Upper Deck’s Ken Griffey Jr. rookie card was #1 in the series and there was no doubt he was also number one on the want list of every 11 year-old kid who rode his bike to a card shop.
Landing Griffey as a focal point and making him the #1 card in the set was a gutsy move, but Upper Deck had made a wise investment.
20 years later, Junior is still playing. His rookie card makes up at least three-quarers of the value of the entire inaugural Upper Deck issue. The 26-card “Star Rookies” subset he headlined actually contains at least two and maybe three players who will likely become Hall of Famers. Griffey was an established veteran by the time Randy Johnson and Gary Sheffield became stars, but the list of rookie cards with even a moderate impact starts and stops with them.
What about the rest of the set that was so hot in 1989, when the ultra-modern foil wrapper made its debut courtesy of Carlsbad? It began as a 700-card holograph-carrying, dollar-per-packing upstart. Before the year was over, Upper Deck would add another 100 card high number series jammed with players appearing on cards for the first time. The high number series gave us Steve Finley, Tom Gordon, Edgar Martinez, Omar Vizquel and yes, Hensley “Bam Bam” Meulens.
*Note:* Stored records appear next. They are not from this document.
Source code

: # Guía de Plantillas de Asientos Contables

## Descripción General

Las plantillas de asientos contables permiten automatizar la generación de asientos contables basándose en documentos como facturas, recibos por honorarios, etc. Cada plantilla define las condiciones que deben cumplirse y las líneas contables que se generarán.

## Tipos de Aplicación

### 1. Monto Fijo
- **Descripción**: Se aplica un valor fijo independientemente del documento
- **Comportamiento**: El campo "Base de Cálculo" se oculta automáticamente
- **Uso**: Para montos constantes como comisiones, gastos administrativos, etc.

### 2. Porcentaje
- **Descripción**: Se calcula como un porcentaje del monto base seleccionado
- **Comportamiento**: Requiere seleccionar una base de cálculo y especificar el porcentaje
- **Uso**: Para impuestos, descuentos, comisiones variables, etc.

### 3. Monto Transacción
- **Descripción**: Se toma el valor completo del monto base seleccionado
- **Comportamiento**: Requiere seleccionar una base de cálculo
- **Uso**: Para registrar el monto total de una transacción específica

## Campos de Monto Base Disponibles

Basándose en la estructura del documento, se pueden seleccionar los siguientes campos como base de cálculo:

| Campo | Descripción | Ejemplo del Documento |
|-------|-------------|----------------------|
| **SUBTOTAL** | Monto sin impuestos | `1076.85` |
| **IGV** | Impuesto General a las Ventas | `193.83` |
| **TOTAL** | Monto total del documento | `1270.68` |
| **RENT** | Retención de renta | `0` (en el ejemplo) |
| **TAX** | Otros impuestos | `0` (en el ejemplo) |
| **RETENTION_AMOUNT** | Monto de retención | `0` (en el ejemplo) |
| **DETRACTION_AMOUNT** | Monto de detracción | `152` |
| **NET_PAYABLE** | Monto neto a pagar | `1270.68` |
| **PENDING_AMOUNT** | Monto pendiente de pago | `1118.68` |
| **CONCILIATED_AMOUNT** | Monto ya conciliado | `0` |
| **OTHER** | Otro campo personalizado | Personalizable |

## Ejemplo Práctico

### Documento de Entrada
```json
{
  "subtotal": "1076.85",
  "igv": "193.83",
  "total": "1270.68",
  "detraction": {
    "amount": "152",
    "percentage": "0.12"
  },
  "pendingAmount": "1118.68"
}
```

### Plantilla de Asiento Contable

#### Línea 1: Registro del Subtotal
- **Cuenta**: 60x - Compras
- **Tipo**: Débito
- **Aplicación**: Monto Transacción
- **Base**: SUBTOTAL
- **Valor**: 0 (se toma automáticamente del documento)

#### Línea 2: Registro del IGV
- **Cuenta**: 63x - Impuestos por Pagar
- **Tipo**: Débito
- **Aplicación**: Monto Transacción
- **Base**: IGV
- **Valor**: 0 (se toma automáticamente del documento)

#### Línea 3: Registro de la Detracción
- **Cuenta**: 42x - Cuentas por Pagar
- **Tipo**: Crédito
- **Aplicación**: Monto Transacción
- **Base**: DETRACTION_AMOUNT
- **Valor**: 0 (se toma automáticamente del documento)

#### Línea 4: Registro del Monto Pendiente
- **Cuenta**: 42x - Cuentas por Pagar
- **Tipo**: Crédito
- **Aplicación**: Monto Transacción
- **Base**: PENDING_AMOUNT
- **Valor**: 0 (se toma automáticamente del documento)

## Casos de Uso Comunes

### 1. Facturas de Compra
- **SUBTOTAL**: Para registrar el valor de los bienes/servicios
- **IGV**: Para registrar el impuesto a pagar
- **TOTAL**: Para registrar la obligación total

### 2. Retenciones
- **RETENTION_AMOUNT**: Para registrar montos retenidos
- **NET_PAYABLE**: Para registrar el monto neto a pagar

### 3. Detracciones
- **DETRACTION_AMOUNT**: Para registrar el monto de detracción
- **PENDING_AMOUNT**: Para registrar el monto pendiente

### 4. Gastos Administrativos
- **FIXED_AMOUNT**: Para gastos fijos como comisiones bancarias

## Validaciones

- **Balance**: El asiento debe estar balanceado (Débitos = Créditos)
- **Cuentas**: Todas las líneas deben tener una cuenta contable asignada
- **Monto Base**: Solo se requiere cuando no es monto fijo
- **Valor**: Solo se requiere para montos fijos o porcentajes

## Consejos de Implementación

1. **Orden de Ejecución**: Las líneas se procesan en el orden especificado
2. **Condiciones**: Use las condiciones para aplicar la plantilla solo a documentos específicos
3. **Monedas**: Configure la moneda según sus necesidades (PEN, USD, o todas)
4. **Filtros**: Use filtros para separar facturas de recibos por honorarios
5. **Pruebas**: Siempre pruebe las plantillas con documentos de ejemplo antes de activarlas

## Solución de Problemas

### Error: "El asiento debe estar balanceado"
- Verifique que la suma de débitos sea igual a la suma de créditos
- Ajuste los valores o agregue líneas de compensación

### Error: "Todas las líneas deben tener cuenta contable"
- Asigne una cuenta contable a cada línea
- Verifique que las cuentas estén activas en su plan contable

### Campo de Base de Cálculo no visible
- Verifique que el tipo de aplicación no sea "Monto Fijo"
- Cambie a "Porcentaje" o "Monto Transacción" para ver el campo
Vizquel could wind up in the Hall of Fame if serious students of the game can muster the support. The 1989 Upper Deck high number set also carries the rookie card of Yankees’ manager Joe Girardi. It even includes a Jamie Moyer (nope, still not old enough to be his rookie card).
The set includes several Hall of Famers including Nolan Ryan, who boasts two cards –one in the first series and another in the high number run—as well as an apperance on the team checklist card. George Brett, Don Mattingly, Mike Schmidt, Cal Ripken Jr, Carlton Fisk and Barry Bonds are among those who make their first appearance on Upper Deck cards.
But maybe the one reason to rediscover the 1989 Upper Deck set are the variations that are quietly sprinkled throughout the set. Still working to get its legs in the market, Upper Deck made some glaring errors that, to their credit, were later corrected. Card #357 shows Dale Murphy but the reversed negative variety was printed only in small quantities before the error was discovered.
Card #72 Brian Holton actually showed Shawn Hillegas in the first run. #321 Gary Varsho was, at first, Mike Bielecki. #627 Bill Schroeder pictured Ronn Reynolds at first. #628 Fred Manrique? That’s Ozzie Guillen in the first run. #652 Pat Sheridan is missing his position on the front, a variation that’s tough to find these days.
There are plenty of forgettable faces in between, but in its 20th anniversary year, the set has to be acknowledged for launching a new era in card collecting, one of monster sets and white cardboard.